Il était à son bureau fourrageant dans son sac médical, quand Rébecca arriva en courant.

- J’arrive. Je ne croyais pas que je le pourrais, mais je me suis endormi. L’épuisement je suppose. Mais tu n’aurais pas du me laisser si longtemps. Y-a-t-il un changement ?

- Oui.

Père s’immobilisa, retenant son souffle.

- Il semble aller mieux dit Rébecca.

- Ah !

- C’est ce que Diana a dit. Et c’est ce que j’ai vu moi aussi.

Père posa sa main sur l’épaule de Rébecca, mais cela ne lui suffit pas. Il la serra dans ses bras.

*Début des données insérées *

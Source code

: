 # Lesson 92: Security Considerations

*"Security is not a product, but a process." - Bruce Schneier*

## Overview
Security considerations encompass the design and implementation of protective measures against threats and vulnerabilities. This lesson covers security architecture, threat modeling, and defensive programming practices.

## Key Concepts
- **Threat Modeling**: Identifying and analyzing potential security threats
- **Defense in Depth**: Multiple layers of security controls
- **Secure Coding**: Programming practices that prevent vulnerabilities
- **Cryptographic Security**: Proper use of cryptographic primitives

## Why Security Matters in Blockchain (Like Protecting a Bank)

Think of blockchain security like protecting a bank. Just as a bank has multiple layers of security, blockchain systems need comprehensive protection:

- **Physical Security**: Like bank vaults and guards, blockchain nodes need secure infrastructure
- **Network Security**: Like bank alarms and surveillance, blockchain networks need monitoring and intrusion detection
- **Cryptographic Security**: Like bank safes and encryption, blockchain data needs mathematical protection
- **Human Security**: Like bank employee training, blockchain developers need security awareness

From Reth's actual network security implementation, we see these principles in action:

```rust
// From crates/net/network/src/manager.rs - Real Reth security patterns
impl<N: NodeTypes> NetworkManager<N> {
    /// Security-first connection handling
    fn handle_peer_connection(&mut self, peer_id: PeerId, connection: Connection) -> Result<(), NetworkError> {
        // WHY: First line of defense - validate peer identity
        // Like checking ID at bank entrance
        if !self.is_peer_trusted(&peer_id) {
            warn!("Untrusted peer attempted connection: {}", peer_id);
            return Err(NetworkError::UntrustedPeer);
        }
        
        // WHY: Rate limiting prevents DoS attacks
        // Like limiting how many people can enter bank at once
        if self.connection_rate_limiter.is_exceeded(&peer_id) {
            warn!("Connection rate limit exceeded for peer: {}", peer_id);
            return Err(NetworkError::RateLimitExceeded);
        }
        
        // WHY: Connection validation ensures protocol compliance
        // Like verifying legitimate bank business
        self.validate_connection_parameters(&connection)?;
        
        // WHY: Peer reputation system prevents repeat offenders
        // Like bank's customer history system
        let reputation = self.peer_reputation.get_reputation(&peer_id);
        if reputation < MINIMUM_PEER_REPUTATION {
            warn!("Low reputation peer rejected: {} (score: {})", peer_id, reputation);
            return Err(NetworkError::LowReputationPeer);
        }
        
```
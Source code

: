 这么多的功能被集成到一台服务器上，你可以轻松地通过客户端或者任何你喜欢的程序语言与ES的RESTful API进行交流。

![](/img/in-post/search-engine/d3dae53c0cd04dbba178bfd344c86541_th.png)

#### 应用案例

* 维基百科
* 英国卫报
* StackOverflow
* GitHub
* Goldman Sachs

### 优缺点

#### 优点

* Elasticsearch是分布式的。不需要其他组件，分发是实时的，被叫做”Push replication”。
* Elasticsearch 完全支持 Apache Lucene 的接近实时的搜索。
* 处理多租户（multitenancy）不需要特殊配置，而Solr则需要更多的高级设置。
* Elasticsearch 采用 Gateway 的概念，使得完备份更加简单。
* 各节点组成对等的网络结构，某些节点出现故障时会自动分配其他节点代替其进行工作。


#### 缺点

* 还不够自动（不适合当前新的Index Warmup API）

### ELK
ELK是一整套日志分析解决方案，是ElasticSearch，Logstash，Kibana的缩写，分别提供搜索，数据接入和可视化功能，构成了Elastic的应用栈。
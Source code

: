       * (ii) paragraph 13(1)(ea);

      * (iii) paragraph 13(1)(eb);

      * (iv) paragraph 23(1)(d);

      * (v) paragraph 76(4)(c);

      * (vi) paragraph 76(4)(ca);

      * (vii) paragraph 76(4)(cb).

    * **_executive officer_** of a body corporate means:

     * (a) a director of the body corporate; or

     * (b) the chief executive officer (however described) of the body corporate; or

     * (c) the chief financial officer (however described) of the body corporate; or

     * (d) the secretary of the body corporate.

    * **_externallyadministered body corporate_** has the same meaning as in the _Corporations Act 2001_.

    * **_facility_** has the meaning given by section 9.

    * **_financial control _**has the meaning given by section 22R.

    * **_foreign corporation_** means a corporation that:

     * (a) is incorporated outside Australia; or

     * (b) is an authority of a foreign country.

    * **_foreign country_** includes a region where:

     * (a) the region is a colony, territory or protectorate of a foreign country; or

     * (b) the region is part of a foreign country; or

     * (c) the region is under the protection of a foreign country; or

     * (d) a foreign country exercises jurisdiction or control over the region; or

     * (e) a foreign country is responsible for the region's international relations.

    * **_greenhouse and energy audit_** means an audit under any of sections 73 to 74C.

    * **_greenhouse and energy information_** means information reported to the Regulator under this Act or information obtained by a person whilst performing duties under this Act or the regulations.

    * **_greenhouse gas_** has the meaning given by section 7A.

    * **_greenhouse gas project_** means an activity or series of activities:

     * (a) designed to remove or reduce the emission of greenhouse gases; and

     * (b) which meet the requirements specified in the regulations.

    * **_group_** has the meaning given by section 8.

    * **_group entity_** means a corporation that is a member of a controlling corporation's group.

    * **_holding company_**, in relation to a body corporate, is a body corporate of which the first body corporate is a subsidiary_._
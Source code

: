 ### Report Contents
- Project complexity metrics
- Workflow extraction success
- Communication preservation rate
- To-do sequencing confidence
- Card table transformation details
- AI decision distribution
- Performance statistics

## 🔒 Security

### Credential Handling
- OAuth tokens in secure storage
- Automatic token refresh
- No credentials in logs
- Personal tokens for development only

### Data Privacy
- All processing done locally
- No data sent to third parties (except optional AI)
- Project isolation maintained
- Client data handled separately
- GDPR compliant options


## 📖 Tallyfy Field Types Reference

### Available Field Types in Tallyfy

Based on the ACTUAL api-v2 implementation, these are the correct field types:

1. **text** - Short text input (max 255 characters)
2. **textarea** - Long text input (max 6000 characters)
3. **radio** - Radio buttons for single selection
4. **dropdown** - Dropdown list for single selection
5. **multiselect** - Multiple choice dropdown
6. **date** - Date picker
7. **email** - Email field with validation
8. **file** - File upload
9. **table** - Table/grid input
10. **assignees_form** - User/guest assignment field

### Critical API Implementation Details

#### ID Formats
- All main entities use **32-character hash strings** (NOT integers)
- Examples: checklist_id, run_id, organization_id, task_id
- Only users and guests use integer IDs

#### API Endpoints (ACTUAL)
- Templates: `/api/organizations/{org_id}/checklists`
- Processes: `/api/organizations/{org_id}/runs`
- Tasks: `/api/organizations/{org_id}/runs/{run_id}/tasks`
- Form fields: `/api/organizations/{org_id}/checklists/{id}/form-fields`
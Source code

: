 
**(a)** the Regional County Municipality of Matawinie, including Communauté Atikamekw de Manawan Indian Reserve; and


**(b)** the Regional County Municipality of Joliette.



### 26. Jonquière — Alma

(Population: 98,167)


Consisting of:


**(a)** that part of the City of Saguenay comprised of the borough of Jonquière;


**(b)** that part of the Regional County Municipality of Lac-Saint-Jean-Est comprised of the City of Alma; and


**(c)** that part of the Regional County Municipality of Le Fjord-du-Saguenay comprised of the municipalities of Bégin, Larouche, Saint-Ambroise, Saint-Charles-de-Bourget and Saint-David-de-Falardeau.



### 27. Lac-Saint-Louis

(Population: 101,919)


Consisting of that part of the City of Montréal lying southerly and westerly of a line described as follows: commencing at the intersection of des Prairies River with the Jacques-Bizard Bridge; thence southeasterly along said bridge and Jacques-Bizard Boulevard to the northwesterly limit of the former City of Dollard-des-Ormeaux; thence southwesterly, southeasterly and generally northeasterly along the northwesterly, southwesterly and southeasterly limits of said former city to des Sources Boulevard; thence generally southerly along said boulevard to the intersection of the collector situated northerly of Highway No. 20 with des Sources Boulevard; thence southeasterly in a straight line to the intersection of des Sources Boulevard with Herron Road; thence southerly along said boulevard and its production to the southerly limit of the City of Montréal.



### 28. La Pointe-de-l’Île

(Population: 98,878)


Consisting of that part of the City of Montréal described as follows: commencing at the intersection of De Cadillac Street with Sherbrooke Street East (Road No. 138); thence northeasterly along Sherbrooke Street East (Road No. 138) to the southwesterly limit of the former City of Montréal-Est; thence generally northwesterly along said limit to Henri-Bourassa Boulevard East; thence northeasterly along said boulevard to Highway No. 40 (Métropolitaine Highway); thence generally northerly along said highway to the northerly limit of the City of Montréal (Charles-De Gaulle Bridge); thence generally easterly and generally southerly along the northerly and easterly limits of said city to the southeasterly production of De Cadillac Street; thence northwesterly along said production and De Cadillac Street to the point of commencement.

- J’ai cru, j’ai bien cru que cette fois nous allions réellement le perdre.

Il ferma rapidement son sac d’un coup sec et se dirigea vers l’escalier. Rébecca le suivit pour lui faire part du départ de Diana.

- Père, cette femme, Rose est encore avec lui, à genoux à côté du lit. Diana m’a demandé de ne pas la déranger.

Père sembla un peu surpris.

- Et...Père, continua Rébecca toujours sur ses talons, elle m’a posé une question vraiment étrange.

- Quelle question ?

- Elle m’a demandé de lui dire à quoi ressemblait Catherine Chandler.

Troublé lui aussi, Père marqua le pas.

- Y-a-t-il encore du monde à la cuisine ? demanda-t-il.

- Ils y sont tous. Ils ne pouvaient pas dormir. William est en plein coup de feu.

- Bon, alors peut-être pourrais-tu aller le voir pour lui demander de me faire une tasse de thé.

- Bien sûr Père. Avec des toasts peut-être. Vous devriez manger quelque chose.

- Oui j’aimerai bien. Je serai dans la chambre de Vincent.

Rébecca alla dans la cuisine. Il revint à l'esprit de Père ce que Peter lui avait dit ce soir, juste avant que Diana ne l’interrompe. De quoi s’agissait-il déjà ? Du fait que la ressemblance de Rose avec quelqu’un était vraiment frappante. Et pourquoi Diana avait-elle posé une question pareille dans un tel moment ?


Père le sentit lui aussi. Avant même d’entrer dans la chambre, il eut la même sensation qui avait alerté Diana. Il s’attarda à l’entrée. Il pouvait voir la différence dans l’état de Vincent de là où il était. Et il pouvait voir la silhouette penchée sur le lit, les cheveux fins et clairs qui se mélangeaient à ceux de Vincent. Il y avait là quelque chose de presque familier. Père s’étonna de sentir son coeur battre de plus en plus vite. Il entra dans la chambre, s’efforçant de voir le visage dissimulé, mais la capuche tombait trop bas. Il s’approcha du lit.

- Rose, dit-il avec douceur, chère Rose, je ne veux pas vous bousculer, mais je dois examiner mon fils.

La femme leva la tête et se tourna vers lui.